= Goal of the exercise =
Type out the listing again, exactly, with every line included.

= Available records =
⁂

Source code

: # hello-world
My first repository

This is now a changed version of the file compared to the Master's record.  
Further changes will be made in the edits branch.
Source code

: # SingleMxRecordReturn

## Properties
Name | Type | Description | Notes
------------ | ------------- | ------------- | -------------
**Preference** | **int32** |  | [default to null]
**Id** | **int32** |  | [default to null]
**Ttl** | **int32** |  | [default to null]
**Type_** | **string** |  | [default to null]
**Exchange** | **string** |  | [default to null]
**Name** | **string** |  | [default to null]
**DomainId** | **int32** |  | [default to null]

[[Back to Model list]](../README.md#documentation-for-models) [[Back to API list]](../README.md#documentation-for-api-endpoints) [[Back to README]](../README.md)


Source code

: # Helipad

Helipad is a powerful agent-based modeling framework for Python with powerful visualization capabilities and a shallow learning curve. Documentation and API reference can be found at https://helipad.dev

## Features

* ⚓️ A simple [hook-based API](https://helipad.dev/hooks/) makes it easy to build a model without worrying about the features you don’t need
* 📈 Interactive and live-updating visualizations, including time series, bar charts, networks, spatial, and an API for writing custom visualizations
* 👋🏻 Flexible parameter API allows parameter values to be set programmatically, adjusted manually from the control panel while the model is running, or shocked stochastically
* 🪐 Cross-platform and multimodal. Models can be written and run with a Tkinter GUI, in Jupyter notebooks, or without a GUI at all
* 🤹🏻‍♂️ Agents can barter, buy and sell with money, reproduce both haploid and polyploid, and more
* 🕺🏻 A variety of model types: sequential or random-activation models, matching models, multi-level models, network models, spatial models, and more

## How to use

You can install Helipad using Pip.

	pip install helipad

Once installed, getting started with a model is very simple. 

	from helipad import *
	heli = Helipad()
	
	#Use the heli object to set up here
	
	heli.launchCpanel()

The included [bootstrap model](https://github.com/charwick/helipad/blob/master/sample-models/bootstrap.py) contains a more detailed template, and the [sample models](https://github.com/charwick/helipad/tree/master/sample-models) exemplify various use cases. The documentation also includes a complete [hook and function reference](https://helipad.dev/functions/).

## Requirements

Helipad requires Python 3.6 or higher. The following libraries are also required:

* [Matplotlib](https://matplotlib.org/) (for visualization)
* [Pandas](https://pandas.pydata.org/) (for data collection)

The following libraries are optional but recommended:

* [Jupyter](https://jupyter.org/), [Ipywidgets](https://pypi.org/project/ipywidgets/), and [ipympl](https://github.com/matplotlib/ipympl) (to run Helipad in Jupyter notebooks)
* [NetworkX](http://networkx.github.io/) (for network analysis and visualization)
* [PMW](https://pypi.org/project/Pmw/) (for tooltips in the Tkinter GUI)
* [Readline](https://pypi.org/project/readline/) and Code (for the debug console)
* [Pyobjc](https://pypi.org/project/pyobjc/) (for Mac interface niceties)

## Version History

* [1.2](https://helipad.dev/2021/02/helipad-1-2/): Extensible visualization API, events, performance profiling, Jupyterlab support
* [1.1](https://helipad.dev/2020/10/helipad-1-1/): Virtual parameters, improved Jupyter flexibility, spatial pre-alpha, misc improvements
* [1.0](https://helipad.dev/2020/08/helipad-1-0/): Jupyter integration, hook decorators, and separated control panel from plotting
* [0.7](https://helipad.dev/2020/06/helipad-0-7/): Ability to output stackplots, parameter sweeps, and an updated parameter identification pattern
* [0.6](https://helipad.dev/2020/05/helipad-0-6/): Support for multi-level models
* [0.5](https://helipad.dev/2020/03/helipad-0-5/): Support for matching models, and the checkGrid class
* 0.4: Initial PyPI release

⁂

= Answer box =
Source code

: # hello-world
My first repository

This is now a changed version of the file compared to the Master's record.  
Further changes will be made in the edits branch.
Source code

: # SingleMxRecordReturn

## Properties
Name | Type | Description | Notes
------------ | ------------- | ------------- | -------------
**Preference** | **int32** |  | [default to null]
**Id** | **int32** |  | [default to null]
**Ttl** | **int32** |  | [default to null]
**Type_** | **string** |  | [default to null]
**Exchange** | **string** |  | [default to null]
**Name** | **string** |  | [default to null]
**DomainId** | **int32** |  | [default to null]

[[Back to Model list]](../README.md#documentation-for-models) [[Back to API list]](../README.md#documentation-for-api-endpoints) [[Back to README]](../README.md)


Source code

: # Helipad

Helipad is a powerful agent-based modeling framework for Python with powerful visualization capabilities and a shallow learning curve. Documentation and API reference can be found at https://helipad.dev

## Features

* ⚓️ A simple [hook-based API](https://helipad.dev/hooks/) makes it easy to build a model without worrying about the features you don’t need
* 📈 Interactive and live-updating visualizations, including time series, bar charts, networks, spatial, and an API for writing custom visualizations
* 👋🏻 Flexible parameter API allows parameter values to be set programmatically, adjusted manually from the control panel while the model is running, or shocked stochastically
* 🪐 Cross-platform and multimodal. Models can be written and run with a Tkinter GUI, in Jupyter notebooks, or without a GUI at all
* 🤹🏻‍♂️ Agents can barter, buy and sell with money, reproduce both haploid and polyploid, and more
* 🕺🏻 A variety of model types: sequential or random-activation models, matching models, multi-level models, network models, spatial models, and more

## How to use

You can install Helipad using Pip.

	pip install helipad

Once installed, getting started with a model is very simple. 

	from helipad import *
	heli = Helipad()
	
	#Use the heli object to set up here
	
	heli.launchCpanel()

The included [bootstrap model](https://github.com/charwick/helipad/blob/master/sample-models/bootstrap.py) contains a more detailed template, and the [sample models](https://github.com/charwick/helipad/tree/master/sample-models) exemplify various use cases. The documentation also includes a complete [hook and function reference](https://helipad.dev/functions/).

## Requirements

Helipad requires Python 3.6 or higher. The following libraries are also required:

* [Matplotlib](https://matplotlib.org/) (for visualization)
* [Pandas](https://pandas.pydata.org/) (for data collection)

The following libraries are optional but recommended:

* [Jupyter](https://jupyter.org/), [Ipywidgets](https://pypi.org/project/ipywidgets/), and [ipympl](https://github.com/matplotlib/ipympl) (to run Helipad in Jupyter notebooks)
* [NetworkX](http://networkx.github.io/) (for network analysis and visualization)
* [PMW](https://pypi.org/project/Pmw/) (for tooltips in the Tkinter GUI)
* [Readline](https://pypi.org/project/readline/) and Code (for the debug console)
* [Pyobjc](https://pypi.org/project/pyobjc/) (for Mac interface niceties)

## Version History

* [1.2](https://helipad.dev/2021/02/helipad-1-2/): Extensible visualization API, events, performance profiling, Jupyterlab support
* [1.1](https://helipad.dev/2020/10/helipad-1-1/): Virtual parameters, improved Jupyter flexibility, spatial pre-alpha, misc improvements
* [1.0](https://helipad.dev/2020/08/helipad-1-0/): Jupyter integration, hook decorators, and separated control panel from plotting
* [0.7](https://helipad.dev/2020/06/helipad-0-7/): Ability to output stackplots, parameter sweeps, and an updated parameter identification pattern
* [0.6](https://helipad.dev/2020/05/helipad-0-6/): Support for multi-level models
* [0.5](https://helipad.dev/2020/03/helipad-0-5/): Support for matching models, and the checkGrid class
* 0.4: Initial PyPI release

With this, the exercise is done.